Task directions
Look through the lines below, find those with the word "share", and copy them.

Data entries
▬▬▬▬▬▬
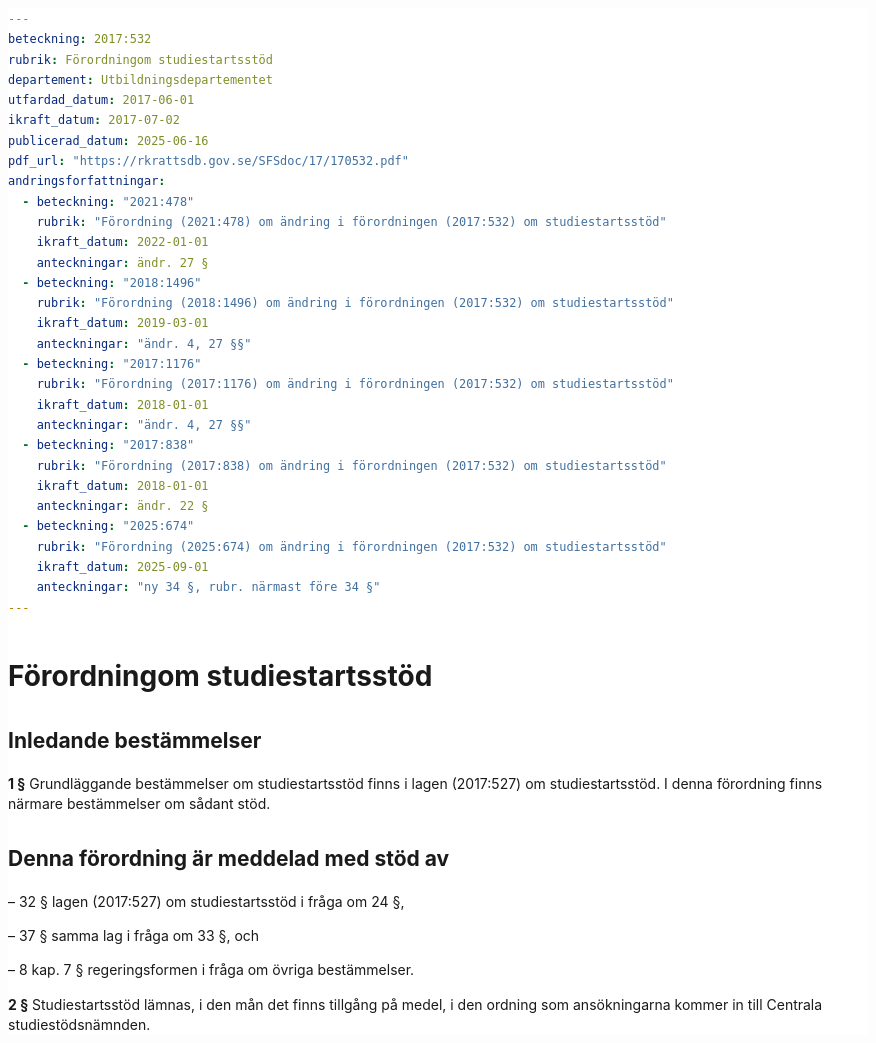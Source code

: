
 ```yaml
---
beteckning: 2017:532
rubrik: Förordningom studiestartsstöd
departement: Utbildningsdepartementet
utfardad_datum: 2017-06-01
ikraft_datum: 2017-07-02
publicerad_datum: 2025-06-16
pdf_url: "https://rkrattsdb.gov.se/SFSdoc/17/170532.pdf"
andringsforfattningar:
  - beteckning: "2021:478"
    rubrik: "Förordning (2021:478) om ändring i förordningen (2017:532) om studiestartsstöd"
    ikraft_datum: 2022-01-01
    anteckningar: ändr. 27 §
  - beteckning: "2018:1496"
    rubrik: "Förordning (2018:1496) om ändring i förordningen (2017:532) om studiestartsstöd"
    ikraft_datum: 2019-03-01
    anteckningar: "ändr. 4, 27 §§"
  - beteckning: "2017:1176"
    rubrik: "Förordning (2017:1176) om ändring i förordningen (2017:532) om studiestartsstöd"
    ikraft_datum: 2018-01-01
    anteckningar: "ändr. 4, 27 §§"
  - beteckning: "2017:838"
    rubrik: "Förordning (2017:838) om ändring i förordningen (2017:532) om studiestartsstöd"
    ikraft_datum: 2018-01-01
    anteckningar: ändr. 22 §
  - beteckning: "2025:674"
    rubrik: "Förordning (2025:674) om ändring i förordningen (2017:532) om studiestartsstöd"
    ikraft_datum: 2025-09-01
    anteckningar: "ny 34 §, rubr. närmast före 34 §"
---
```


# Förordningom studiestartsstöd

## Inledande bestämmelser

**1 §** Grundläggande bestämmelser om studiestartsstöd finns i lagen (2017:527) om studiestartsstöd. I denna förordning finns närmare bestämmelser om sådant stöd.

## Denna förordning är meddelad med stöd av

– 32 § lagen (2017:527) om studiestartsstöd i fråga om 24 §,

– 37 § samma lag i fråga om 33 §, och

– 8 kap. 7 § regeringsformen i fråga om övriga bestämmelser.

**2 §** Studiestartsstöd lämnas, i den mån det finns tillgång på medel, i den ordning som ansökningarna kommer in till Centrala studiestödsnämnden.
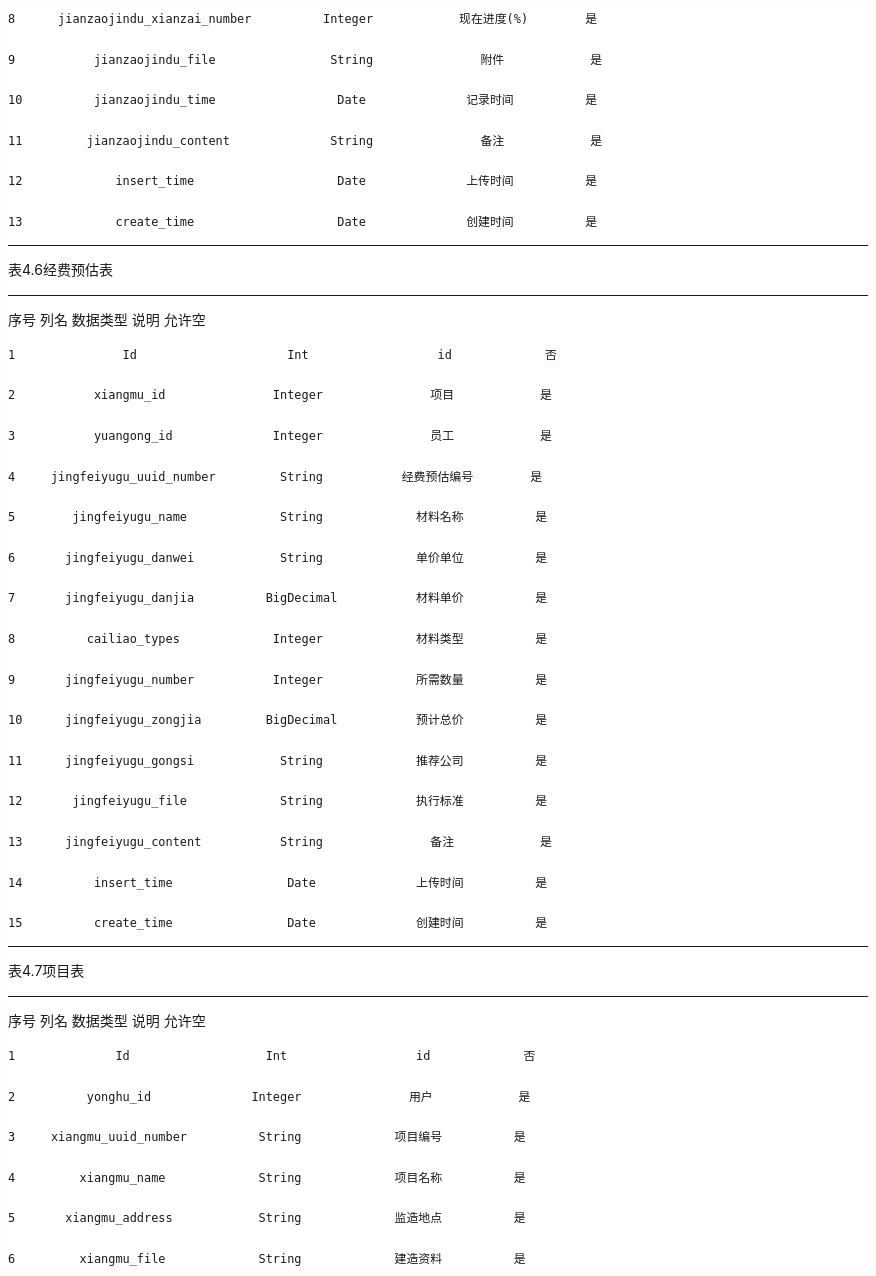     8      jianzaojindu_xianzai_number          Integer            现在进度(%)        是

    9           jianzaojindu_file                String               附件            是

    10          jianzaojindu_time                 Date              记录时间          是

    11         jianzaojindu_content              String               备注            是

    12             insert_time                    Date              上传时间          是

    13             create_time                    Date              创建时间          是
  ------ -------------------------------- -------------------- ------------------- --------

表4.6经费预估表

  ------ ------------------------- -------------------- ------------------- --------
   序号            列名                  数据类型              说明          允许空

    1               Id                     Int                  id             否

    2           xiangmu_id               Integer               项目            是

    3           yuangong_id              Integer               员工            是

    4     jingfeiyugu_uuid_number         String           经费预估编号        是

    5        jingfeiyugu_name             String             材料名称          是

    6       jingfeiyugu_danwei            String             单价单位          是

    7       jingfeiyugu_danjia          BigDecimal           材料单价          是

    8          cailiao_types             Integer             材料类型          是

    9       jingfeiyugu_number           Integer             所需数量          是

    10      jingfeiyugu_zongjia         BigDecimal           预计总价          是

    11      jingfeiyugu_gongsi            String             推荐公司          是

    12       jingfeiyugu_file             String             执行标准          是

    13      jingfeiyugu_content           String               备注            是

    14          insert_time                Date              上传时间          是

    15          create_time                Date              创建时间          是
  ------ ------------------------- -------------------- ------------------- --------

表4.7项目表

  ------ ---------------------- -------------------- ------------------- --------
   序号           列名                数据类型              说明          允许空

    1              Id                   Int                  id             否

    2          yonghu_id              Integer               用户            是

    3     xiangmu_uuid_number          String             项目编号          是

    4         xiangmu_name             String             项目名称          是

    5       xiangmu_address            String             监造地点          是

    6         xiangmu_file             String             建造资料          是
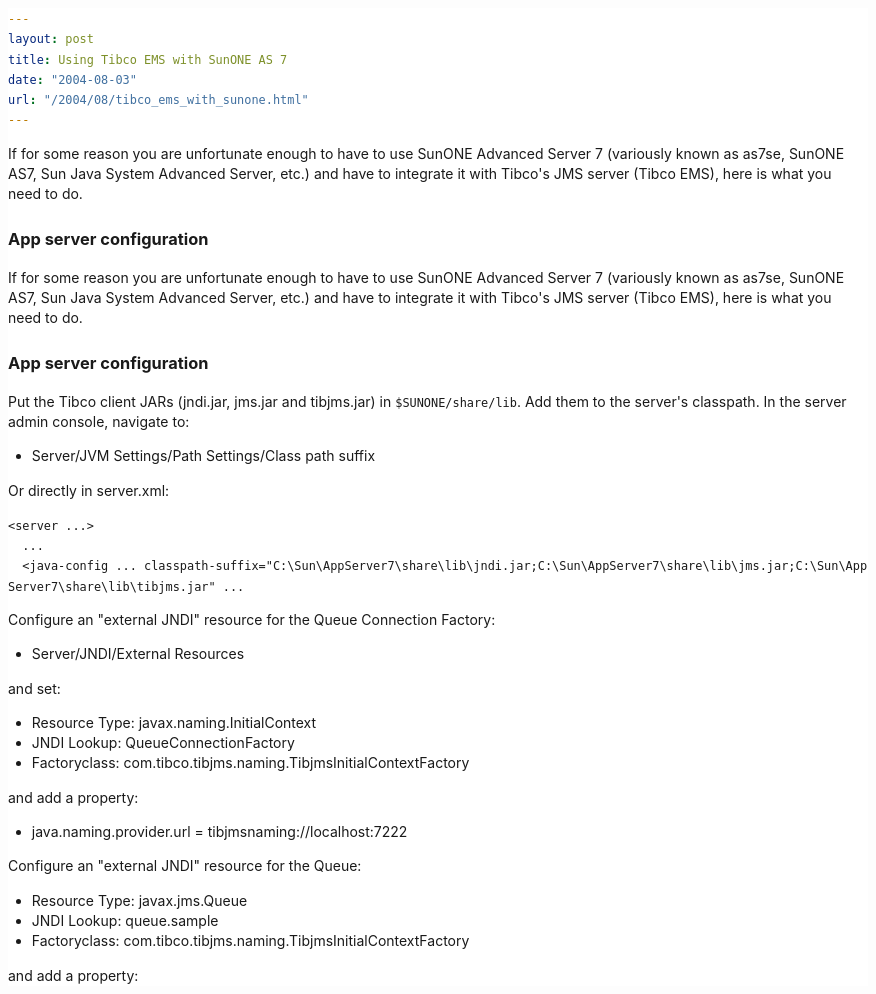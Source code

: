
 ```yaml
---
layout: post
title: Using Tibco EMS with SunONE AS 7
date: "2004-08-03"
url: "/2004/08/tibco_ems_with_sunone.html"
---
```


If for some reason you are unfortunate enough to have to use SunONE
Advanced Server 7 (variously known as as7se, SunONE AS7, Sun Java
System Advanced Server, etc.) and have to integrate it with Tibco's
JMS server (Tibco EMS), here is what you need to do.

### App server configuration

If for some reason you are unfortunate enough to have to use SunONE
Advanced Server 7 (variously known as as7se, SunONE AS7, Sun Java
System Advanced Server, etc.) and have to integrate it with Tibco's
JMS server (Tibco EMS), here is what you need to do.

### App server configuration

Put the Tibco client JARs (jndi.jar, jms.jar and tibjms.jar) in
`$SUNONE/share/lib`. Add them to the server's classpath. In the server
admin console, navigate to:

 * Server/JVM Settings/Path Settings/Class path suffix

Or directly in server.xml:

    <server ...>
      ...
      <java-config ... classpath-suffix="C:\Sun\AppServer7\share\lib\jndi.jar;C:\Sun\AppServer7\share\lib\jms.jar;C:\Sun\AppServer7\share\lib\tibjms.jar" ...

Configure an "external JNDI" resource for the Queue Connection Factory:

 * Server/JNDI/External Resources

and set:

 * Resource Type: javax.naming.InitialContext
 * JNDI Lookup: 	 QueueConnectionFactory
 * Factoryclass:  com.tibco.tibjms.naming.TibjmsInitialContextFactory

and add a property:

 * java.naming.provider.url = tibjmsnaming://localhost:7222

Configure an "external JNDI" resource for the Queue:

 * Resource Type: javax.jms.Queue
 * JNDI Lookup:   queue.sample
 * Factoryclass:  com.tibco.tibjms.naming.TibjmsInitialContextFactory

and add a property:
▬▬▬▬▬▬
Exercise solution
`$SUNONE/share/lib`. Add them to the server's classpath. In the server
      <java-config ... classpath-suffix="C:\Sun\AppServer7\share\lib\jndi.jar;C:\Sun\AppServer7\share\lib\jms.jar;C:\Sun\AppServer7\share\lib\tibjms.jar" ...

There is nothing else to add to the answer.